Pour prouver que la taxe à 10 c, avec une augmentation de correspondance de 55 p. c, donnera un produit égal à celui que donnerait la taxe à 20 c., on se met fort à l'aise : on suppose que, la taxe à 20 centimes admise, il n'y aura point de lettres chargées ni recommandées ; et on dit simplement: 100 lettres à 20 centimes donnent 20 fr. C'est une première erreur; mais il en est une autre, bien plus considérable et qui avait, au premier abord, échappé à mon attention bien qu'elle soit très facile à saisir.

On dit : Avec une augmentation de 55 p. c. on réaliserait au moyen de la taxe à 10 c. le même produit qu'au moyen de la taxe à 20 c.

Mais, pour apprécier le déficit que nous réaliserions par la première de ces taxes, il reste à tenir compte de l’augmentation de correspondances qu'il faudrait obtenir, pour obtenir de la taxe à 20 centimes, le même produit que de la taxe actuelle; et de plus il est à remarquer que l'augmentation de 55 p. c. supposée nécessaire pour égaliser le produit de la taxe à 10 centimes à celui de la taxe à 20, devrait porter sur un nombre de lettres déjà augmenté dans la proportion nécessaire pour égaliser le produit de la taxe à 20 centimes à celui de la taxe qui existe aujourd'hui.

Pour arriver à une appréciation aussi simple et aussi exacte que possible, il m'a paru que le moyen était celui-ci :

A la page 4 de l'exposé des motifs, vous trouvez la constatation du nombre et de la taxe des lettres actuellement transportées par la poste en Belgique.

Pour calculer l'influence que l'établissement de la taxe uniforme de 10 centimes pourra exercer sur l'accroissement de la correspondance et sur la diminution de la recette, il est évident qu'on doit commencer par faire abstraction des lettres qui se transportent, dès à présent, au prix de 10 centimes. Ce sont, comme vous le voyez à cette page, les lettres de la ville pour la ville, les lettres de et pour le même canton, et certaines lettres de et pour l'étranger.

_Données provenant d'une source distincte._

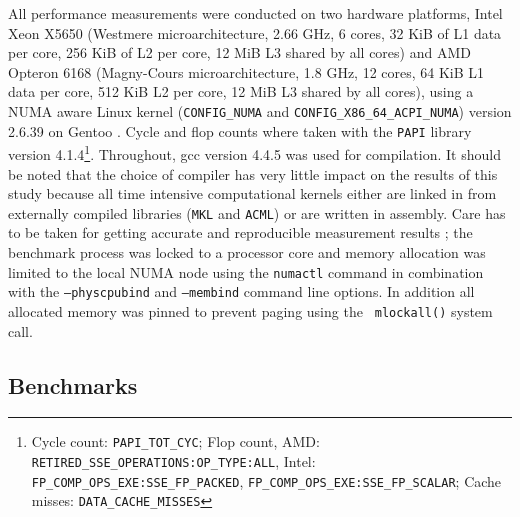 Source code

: All performance measurements were conducted on two hardware platforms, Intel
Xeon X5650 (Westmere microarchitecture, 2.66 GHz, 6 cores, 32 KiB of L1 data
per core, 256 KiB of L2 per core, 12 MiB L3 shared by all cores) and AMD
Opteron 6168 (Magny-Cours microarchitecture, 1.8 GHz, 12 cores, 64 KiB L1 data
per core, 512 KiB L2 per core, 12 MiB L3 shared by all cores), using a NUMA
aware Linux kernel ({\tt CONFIG\_NUMA} and {\tt CONFIG\_X86\_64\_ACPI\_NUMA})
version 2.6.39 on Gentoo \cite{gentoo}.  Cycle and flop counts where taken
with the {\tt PAPI} library \cite{papi, Mucci99papi:a, 5936277} version
4.1.4\footnote{Cycle count: {\tt PAPI\_TOT\_CYC}; Flop count, AMD: {\tt
RETIRED\_SSE\_OPERATIONS:OP\_TYPE:ALL}, Intel: {\tt
FP\_COMP\_OPS\_EXE:SSE\_FP\_PACKED}, {\tt FP\_COMP\_OPS\_EXE:SSE\_FP\_SCALAR};
Cache misses: {\tt DATA\_CACHE\_MISSES}}. Throughout, gcc \cite{gcc} version
4.4.5 was used for compilation. It should be noted that the choice of compiler
has very little impact on the results of this study because all time intensive
computational kernels either are linked in from externally compiled libraries
({\tt MKL} and {\tt ACML}) or are written in assembly.  Care has to be taken
for getting accurate and reproducible measurement results \cite{Weaver2008};
the benchmark process was locked to a processor core and memory allocation was
limited to the local NUMA node using the {\tt numactl} command in combination
with the {\tt --physcpubind} and {\tt --membind} command line options. In
addition all allocated memory was pinned to prevent paging using the {\tt
mlockall()} system call.

\subsection{Benchmarks}
\label{sec:benchmarks}

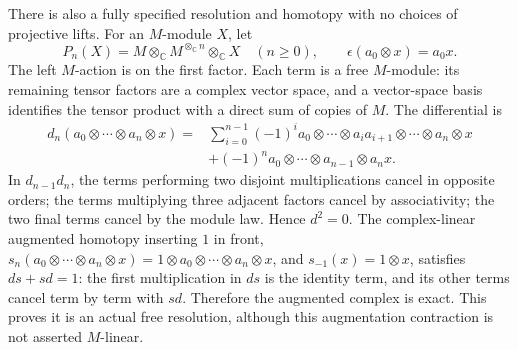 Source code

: There is also a fully specified resolution and homotopy with no choices
of projective lifts. For an \(M\)-module \(X\), let \[
P_n(X)=M\otimes_{\mathbb C}M^{\otimes_{\mathbb C}n}\otimes_{\mathbb C}X
\quad(n\ge0),\qquad
\epsilon(a_0\otimes x)=a_0x.
\tag{GMS4.5}
\] The left \(M\)-action is on the first factor. Each term is a free
\(M\)-module: its remaining tensor factors are a complex vector space,
and a vector-space basis identifies the tensor product with a direct sum
of copies of \(M\). The differential is \[
\begin{aligned}
d_n(a_0\otimes\cdots\otimes a_n\otimes x)
={}&\sum_{i=0}^{n-1}(-1)^i
a_0\otimes\cdots\otimes a_i a_{i+1}\otimes\cdots\otimes a_n\otimes x\\
&+(-1)^n a_0\otimes\cdots\otimes a_{n-1}\otimes a_nx.
\end{aligned}
\tag{GMS4.6}
\] In \(d_{n-1}d_n\), the terms performing two disjoint multiplications
cancel in opposite orders; the terms multiplying three adjacent factors
cancel by associativity; the two final terms cancel by the module law.
Hence \(d^2=0\). The complex-linear augmented homotopy inserting \(1\)
in front,
\(s_n(a_0\otimes\cdots\otimes a_n\otimes x)=1\otimes a_0\otimes\cdots\otimes a_n\otimes x\),
and \(s_{-1}(x)=1\otimes x\), satisfies \(ds+sd=1\): the first
multiplication in \(d s\) is the identity term, and its other terms
cancel term by term with \(s d\). Therefore the augmented complex is
exact. This proves it is an actual free resolution, although this
augmentation contraction is not asserted \(M\)-linear.

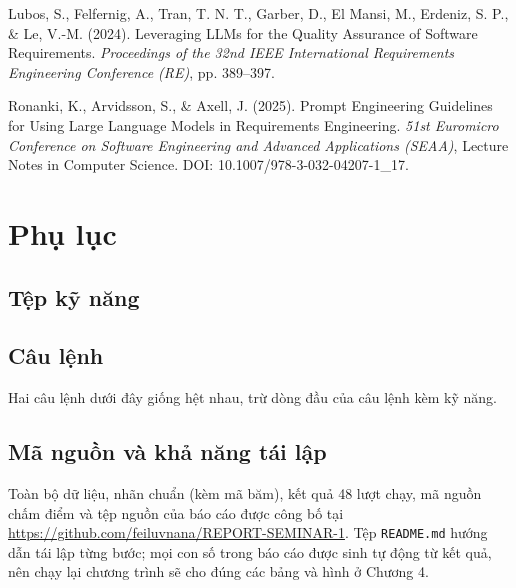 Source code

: \documentclass[12pt,a4paper]{report}
\begin{document}
\begin{enumerate}[leftmargin=2.2em,label={[\arabic*]}]
  Lubos, S., Felfernig, A., Tran, T. N. T., Garber, D., El Mansi, M., Erdeniz, S. P., \& Le, V.-M. (2024). Leveraging LLMs for the Quality Assurance of Software Requirements. \textit{Proceedings of the 32nd IEEE International Requirements Engineering Conference (RE)}, pp. 389--397.

  Ronanki, K., Arvidsson, S., \& Axell, J. (2025). Prompt Engineering Guidelines for Using Large Language Models in Requirements Engineering. \textit{51st Euromicro Conference on Software Engineering and Advanced Applications (SEAA)}, Lecture Notes in Computer Science. DOI: 10.1007/978-3-032-04207-1\_17.
\end{enumerate}

\appendix
\chapter{Phụ lục}

\section{Tệp kỹ năng}
\label{app:skill}


\section{Câu lệnh}
Hai câu lệnh dưới đây giống hệt nhau, trừ dòng đầu của câu lệnh kèm kỹ năng.



\section{Mã nguồn và khả năng tái lập}
\label{app:repro}
Toàn bộ dữ liệu, nhãn chuẩn (kèm mã băm), kết quả 48 lượt chạy, mã nguồn chấm điểm và tệp nguồn của báo cáo được công bố tại \url{https://github.com/feiluvnana/REPORT-SEMINAR-1}. Tệp \texttt{README.md} hướng dẫn tái lập từng bước; mọi con số trong báo cáo được sinh tự động từ kết quả, nên chạy lại chương trình sẽ cho đúng các bảng và hình ở Chương 4.
\end{document}
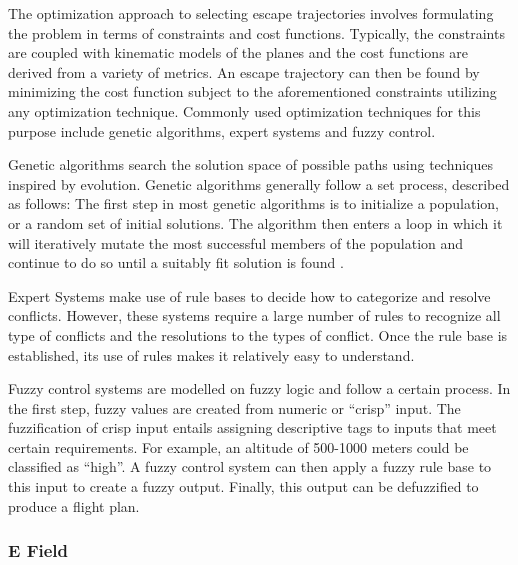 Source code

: \documentclass[conference]{IEEEtran}
\begin{document}
The optimization approach to selecting escape trajectories involves formulating the problem in terms of constraints and cost functions.  Typically, the constraints are coupled with kinematic models of the planes and the cost functions are derived from a variety of metrics.  An escape trajectory can then be found by minimizing the cost function subject to the aforementioned constraints utilizing any optimization technique. Commonly used optimization techniques for this purpose include genetic algorithms, expert systems and fuzzy control.

Genetic algorithms search the solution space of possible paths using techniques inspired by evolution.  Genetic algorithms generally follow a set process, described as follows:  The first step in most genetic algorithms is to initialize a population, or a random set of initial solutions.  The algorithm then enters a loop in which it will iteratively mutate the most successful members of the population and continue to do so until a suitably fit solution is found \cite{siudynamic}.

Expert Systems make use of rule bases to decide how to categorize and resolve conflicts.  However, these systems require a large number of rules to recognize all type of conflicts and the resolutions to the types of conflict.  Once the rule base is established, its use of rules makes it relatively easy to understand. \cite{kuchar2000review}

Fuzzy control systems are modelled on fuzzy logic and follow a certain process.  In the first step, fuzzy values are created from numeric or “crisp” input.  The fuzzification of crisp input entails assigning descriptive tags to inputs that meet certain requirements.  For example, an altitude of 500-1000 meters could be classified as “high”.  A fuzzy control system can then apply a fuzzy rule base to this input to create a fuzzy output.  Finally, this output can be defuzzified to produce a flight plan. \cite{2012Fuzzy}

\subsubsection{E Field}
\end{document}
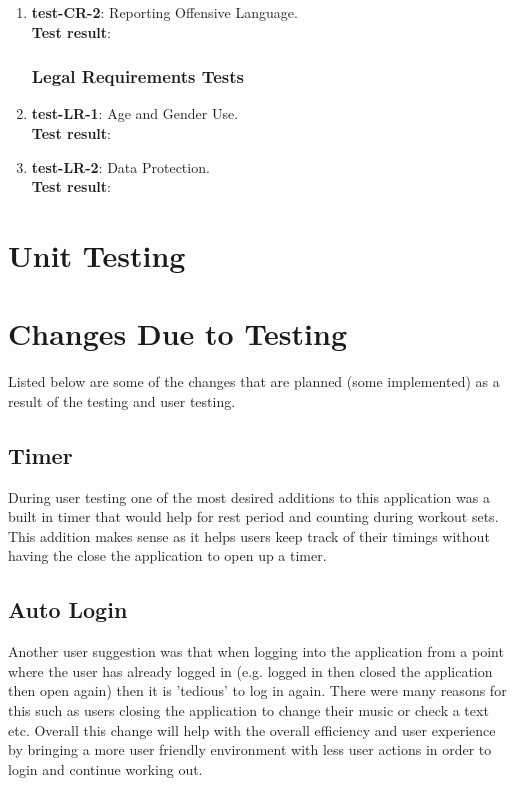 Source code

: \documentclass[12pt, titlepage]{article}
\begin{document}
\begin{enumerate}
	\item{\textbf{test-CR-2}}: Reporting Offensive Language.\\
	\textbf{Test result}:
	
\subsubsection{Legal Requirements Tests}
	\item{\textbf{test-LR-1}}: Age and Gender Use.\\
	\textbf{Test result}:
	
	\item{\textbf{test-LR-2}}: Data Protection.\\
	\textbf{Test result}:
	
\end{enumerate}
	
%

\section{Unit Testing}

\section{Changes Due to Testing}
Listed below are some of the changes that are planned (some implemented) as a result of the testing and user testing.
\subsection{Timer}
During user testing one of the most desired additions to this application was a built in timer that would help for rest period and counting during workout sets. This addition makes sense as it helps users keep track of their timings without having the close the application to open up a timer. 
\subsection{Auto Login}
Another user suggestion was that when logging into the application from a point where the user has already logged in (e.g. logged in then closed the application then open again) then it is 'tedious' to log in again. There were many reasons for this such as users closing the application to change their music or check a text etc. Overall this change will help with the overall efficiency and user experience by bringing a more user friendly environment with less user actions in order to login and continue working out.
\end{document}
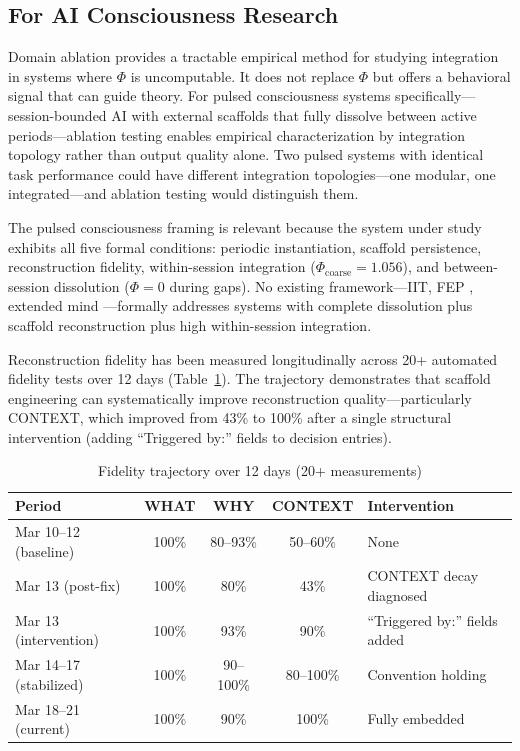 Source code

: \documentclass[12pt,letterpaper]{article}
\begin{document}
\subsection{For AI Consciousness Research}

Domain ablation provides a tractable empirical method for studying integration in systems where $\Phi$ is uncomputable. It does not replace $\Phi$ but offers a behavioral signal that can guide theory. For pulsed consciousness systems specifically---session-bounded AI with external scaffolds that fully dissolve between active periods---ablation testing enables empirical characterization by integration topology rather than output quality alone. Two pulsed systems with identical task performance could have different integration topologies---one modular, one integrated---and ablation testing would distinguish them.

The pulsed consciousness framing is relevant because the system under study exhibits all five formal conditions: periodic instantiation, scaffold persistence, reconstruction fidelity, within-session integration ($\Phi_{\text{coarse}} = 1.056$), and between-session dissolution ($\Phi = 0$ during gaps). No existing framework---IIT, FEP \citep{friston2010fep}, extended mind \citep{clark1998extended}---formally addresses systems with complete dissolution plus scaffold reconstruction plus high within-session integration.

Reconstruction fidelity has been measured longitudinally across 20+ automated fidelity tests over 12 days (Table~\ref{tab:fidelity-trajectory}). The trajectory demonstrates that scaffold engineering can systematically improve reconstruction quality---particularly CONTEXT, which improved from 43\% to 100\% after a single structural intervention (adding ``Triggered by:'' fields to decision entries).

\begin{table}[H]
\centering
\caption{Fidelity trajectory over 12 days (20+ measurements)}
\label{tab:fidelity-trajectory}
\begin{tabular}{lcccl}
\toprule
\textbf{Period} & \textbf{WHAT} & \textbf{WHY} & \textbf{CONTEXT} & \textbf{Intervention} \\
\midrule
Mar 10--12 (baseline) & 100\% & 80--93\% & 50--60\% & None \\
Mar 13 (post-fix) & 100\% & 80\% & 43\% & CONTEXT decay diagnosed \\
Mar 13 (intervention) & 100\% & 93\% & 90\% & ``Triggered by:'' fields added \\
Mar 14--17 (stabilized) & 100\% & 90--100\% & 80--100\% & Convention holding \\
Mar 18--21 (current) & 100\% & 90\% & 100\% & Fully embedded \\
\bottomrule
\end{tabular}
\end{table}
\end{document}
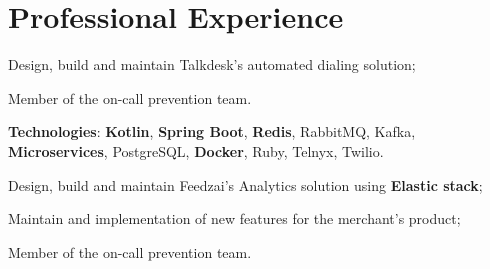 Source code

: \documentclass[letterpaper]{deedy-resume} %
\begin{document}
%
\begin{minipage}[t]{0.64\textwidth} %


\section{Professional Experience}
\vspace{0.5mm}

\vspace{4.0mm}
\begin{tightitemize}
	\item Design, build and maintain Talkdesk's automated dialing solution;
	\item Member of the on-call prevention team.
\end{tightitemize}

\vspace{0.75mm}

\textbf{Technologies}: \textbf{Kotlin}, \textbf{Spring Boot}, \textbf{Redis}, RabbitMQ, Kafka, \textbf{Microservices}, PostgreSQL, \textbf{Docker}, Ruby, Telnyx, Twilio.


\vspace{4.5mm}



\vspace{0.5mm}
\begin{tightitemize}
	\item Design, build and maintain Feedzai's Analytics solution using \textbf{Elastic stack};
	\item Maintain and implementation of new features for the merchant's product;
	\item Member of the on-call prevention team.
\end{tightitemize}


\end{minipage}
\end{document}

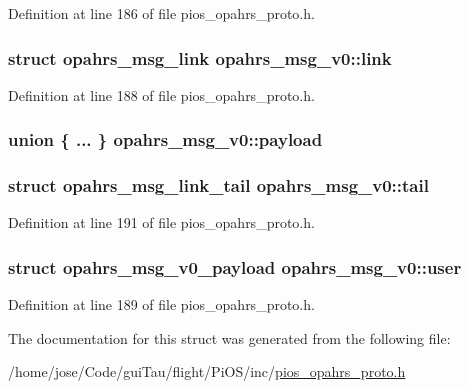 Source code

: Definition at line 186 of file pios\-\_\-opahrs\-\_\-proto.\-h.

\hypertarget{structopahrs__msg__v0_a0042c0b5e5ed2d74a40d5abc2bb8817f}{
\subsubsection[{link}]{\setlength{\rightskip}{0pt plus 5cm}struct {\bf opahrs\-\_\-msg\-\_\-link} opahrs\-\_\-msg\-\_\-v0\-::link}}\label{structopahrs__msg__v0_a0042c0b5e5ed2d74a40d5abc2bb8817f}


Definition at line 188 of file pios\-\_\-opahrs\-\_\-proto.\-h.

\hypertarget{structopahrs__msg__v0_a5d8bf554da50c900e0fcdad24cfae84e}{
\subsubsection[{payload}]{\setlength{\rightskip}{0pt plus 5cm}union \{ ... \}   opahrs\-\_\-msg\-\_\-v0\-::payload}}\label{structopahrs__msg__v0_a5d8bf554da50c900e0fcdad24cfae84e}
\hypertarget{structopahrs__msg__v0_a53d292d779748ac79bb2690b25417d12}{
\subsubsection[{tail}]{\setlength{\rightskip}{0pt plus 5cm}struct {\bf opahrs\-\_\-msg\-\_\-link\-\_\-tail} opahrs\-\_\-msg\-\_\-v0\-::tail}}\label{structopahrs__msg__v0_a53d292d779748ac79bb2690b25417d12}


Definition at line 191 of file pios\-\_\-opahrs\-\_\-proto.\-h.

\hypertarget{structopahrs__msg__v0_a04283c93537e31a776223a755f849b50}{
\subsubsection[{user}]{\setlength{\rightskip}{0pt plus 5cm}struct {\bf opahrs\-\_\-msg\-\_\-v0\-\_\-payload} opahrs\-\_\-msg\-\_\-v0\-::user}}\label{structopahrs__msg__v0_a04283c93537e31a776223a755f849b50}


Definition at line 189 of file pios\-\_\-opahrs\-\_\-proto.\-h.



The documentation for this struct was generated from the following file\-:\begin{DoxyCompactItemize}
\item 
/home/jose/\-Code/gui\-Tau/flight/\-Pi\-O\-S/inc/\hyperlink{pios__opahrs__proto_8h}{pios\-\_\-opahrs\-\_\-proto.\-h}\end{DoxyCompactItemize}
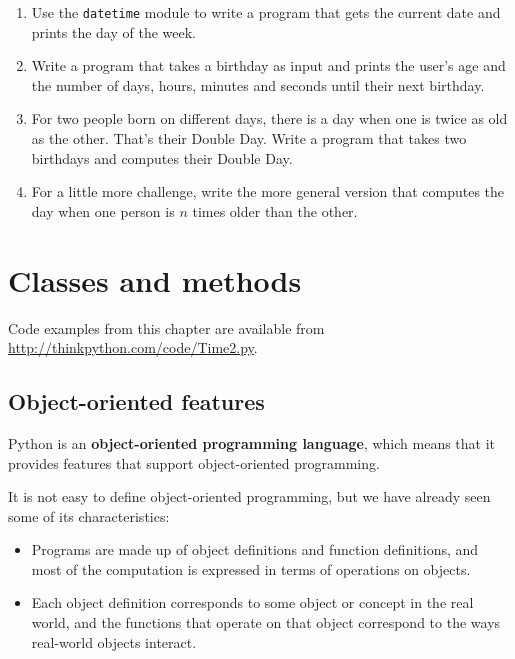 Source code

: \documentclass[10pt]{book}
\begin{document}
\begin{CJK}{UTF8}{gbsn}
\begin{exercise}
\begin{enumerate}

\item Use the {\tt datetime} module to write a program that gets the
  current date and prints the day of the week.

\item Write a program that takes a birthday as input and prints the
  user's age and the number of days, hours, minutes and seconds until
  their next birthday.

\item For two people born on different days, there is a day when one
  is twice as old as the other. That's their Double Day.  Write a
  program that takes two birthdays and computes their Double Day.

\item For a little more challenge, write the more general version that
  computes the day when one person is $n$ times older than the other.

\end{enumerate}

\end{exercise}


\chapter{Classes and methods}

Code examples from this chapter are available from
\url{http://thinkpython.com/code/Time2.py}.

\section{Object-oriented features}

Python is an {\bf object-oriented programming language}, which means
that it provides features that support object-oriented
programming.

It is not easy to define object-oriented programming, but we have
already seen some of its characteristics:

\begin{itemize}

\item Programs are made up of object definitions and function
definitions, and most of the computation is expressed in terms
of operations on objects.

\item Each object definition corresponds to some object or concept
in the real world, and the functions that operate on that object
correspond to the ways real-world objects interact.


\end{itemize}
\end{CJK}
\end{document}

En retranchant le nombre de ces trois catégories de lettres et leur produit, on trouve que les lettres transportées dans notre pays à la taxe de 20 centimes et au-dessus, s'élèvent au nombre de 7,963,251, et produisent au trésor la somme de 2,754,660 fr. 60 c.

Or quel est le nombre de lettres qu'il faudrait transporter, sous le régime de la taxe à 10 centimes, pour obtenir le même produit de fr. 2,734,660-60 ? Là est le problème.

Il est évident que, si toutes les lettres étaient transportées au prix de la taxe simple, ce nombre serait de 27,346,606. Mais il faut tenir compte des lettres qui continueraient d'être soumises à la double taxe, soit pour défaut d'affranchissement, soit comme lettres chargées ou recommandées.

Or, en admettant la supposition évidemment exagérée que le nombre de ces lettres serait dans la proportion de 55 à 100, on arrive encore à ce résultat, que, pour réaliser le même produit, la taxe devrait transporter (page 950) une quantité de 17,642,968 lettres, en remplacement des 7,963,251 lettres qu'elle transporte actuellement au prix de deux décimes et au-dessus.

Ne vous paraît-il pas évident, messieurs, d'après ces données, qu'aven l'établissement de la taxe à 10 centimes, vous devriez vous attendre à une diminution de recettes, à peu près égale à celle indiquée dans l'exposé des motifs? Et dès lors n'est-il pas vrai de dire que la question que vous êtes appelés à résoudre est de savoir si vous voulez accepter pour 1849 un déficit de près d'un million, si vous êtes prêts à procurer au gouvernement les ressources nouvelles, dont il aura dans ce cas indispensablement besoin, en dehors de celles qu’il a demandées jusqu'ici.

Messieurs, je pense avoir réduit ainsi la question à ses termes les plus simples, et posée dans ces termes, je crois que vous n'hésiterez pas à la résoudre dans le sens d'une réforme prudente et modérée.

Je le répète, nous ne contestons en aucune manière l'utilité d'une réforme plus radicale.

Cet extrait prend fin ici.